BEGIN
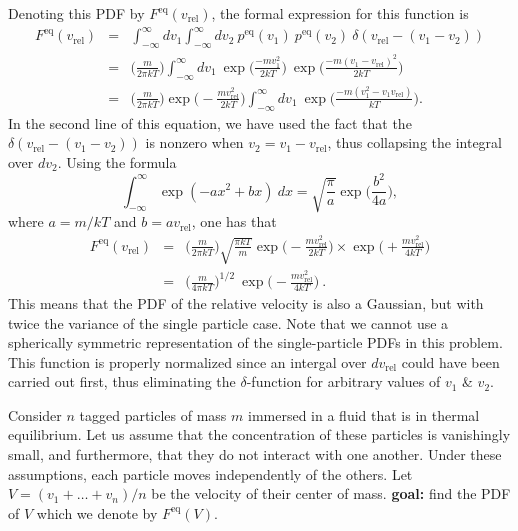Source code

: Denoting this PDF by $F^\text{eq}(v_\text{rel})$, the formal expression for this function is
\begin{eqnarray}
F^\text{eq}(v_\text{rel}) &=& \int_{-\infty}^{\infty} dv_1 \int_{-\infty}^{\infty} dv_2 ~ p^\text{eq}(v_1) ~ p^\text{eq}(v_2) ~ \delta(v_\text{rel} - (v_1-v_2)) \nonumber \\
&=& \bigg( \frac{m}{2\pi k T}\bigg) \int_{-\infty}^{\infty} dv_1 ~ \exp\bigg(\frac{-m v_1^2}{2 k T}\bigg)~\exp\bigg(\frac{-m (v_1-v_\text{rel})^2}{2 k T}\bigg) \nonumber \\
&=& \bigg( \frac{m}{2\pi k T}\bigg) \exp\bigg(-\frac{m v_\text{rel}^2}{2 k T}\bigg) \int_{-\infty}^{\infty} dv_1 ~\exp\bigg(\frac{-m (v_1^2-v_1 v_\text{rel})}{k T}\bigg). \nonumber
\end{eqnarray}
In the second line of this equation, we have used the fact that the $\delta(v_\text{rel} - (v_1-v_2))$ is nonzero when $v_2=v_1-v_\text{rel}$, thus collapsing the integral over $dv_2$.
Using the formula
\begin{equation}
\int_{-\infty}^{\infty} \exp(-a x^2 + bx)~dx = \sqrt{\frac{\pi}{a}} \exp\bigg(\frac{b^2}{4a}\bigg), \nonumber
\end{equation}
where $a=m/k T$ and $b = a v_\text{rel}$, one has that
\begin{eqnarray}
F^\text{eq}(v_\text{rel}) &=& \bigg( \frac{m}{2\pi k T}\bigg) \sqrt{\frac{\pi k T}{m}} \exp\bigg(-\frac{m v_\text{rel}^2}{2 k T}\bigg) \times \exp\bigg(+\frac{m v_\text{rel}^2}{4 k T}\bigg) \nonumber \\
&=& \boxed{\bigg( \frac{m}{4\pi k T}\bigg)^{1/2} ~ \exp\bigg(-\frac{m v_\text{rel}^2}{4 k T}\bigg)}~.
\end{eqnarray}
This means that the PDF of the relative velocity is also a Gaussian, but with twice the variance of the single particle case. Note that we cannot use a spherically symmetric representation of the single-particle PDFs in this problem. This function is properly normalized since an intergal over $d v_\text{rel}$ could have been carried out first, thus eliminating the $\delta$-function for arbitrary values of $v_1$ \& $v_2$.



Consider $n$ tagged particles of mass $m$ immersed in a fluid that is in thermal equilibrium. Let us assume that the concentration of these particles is vanishingly small, and furthermore, that they do not interact with one another. Under these assumptions, each particle moves independently of the others. Let $V = (v_1 + \ldots + v_n)/n$ be the velocity of their center of mass. \textbf{goal:} find the PDF of $V$ which we denote by $F^\text{eq}(V)$.

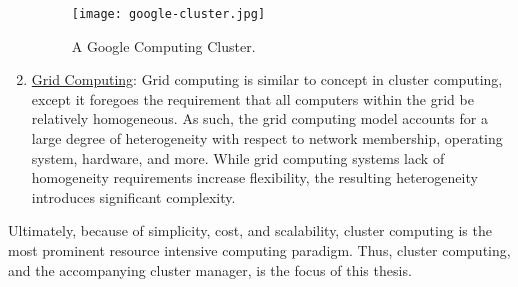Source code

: \begin{enumerate}
    \begin{figure}[!h]
      \centerline{\texttt{[image: google-cluster.jpg]}}
      \caption{A Google Computing Cluster.\cite{image-google-cluster}}
    \end{figure}

  \item \underline{Grid Computing}: Grid computing is similar to concept in
    cluster computing, except it foregoes the requirement that all computers
    within the grid be relatively homogeneous. As such, the grid computing model accounts
    for a large degree of heterogeneity with respect to network membership,
    operating system, hardware, and more.\cite[pg.
    18]{distributed-systems-principles-and-paradigms} While grid computing
    systems lack of homogeneity requirements increase flexibility,
    the resulting heterogeneity introduces significant complexity.

\end{enumerate}

Ultimately, because of simplicity, cost, and scalability, cluster computing is
the most prominent resource intensive computing paradigm. Thus, cluster
computing, and the accompanying cluster manager, is the focus of this
thesis.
END
The task: Give the number of lines in the data that contain "nonumber", with no other words.

Exercise answer: 5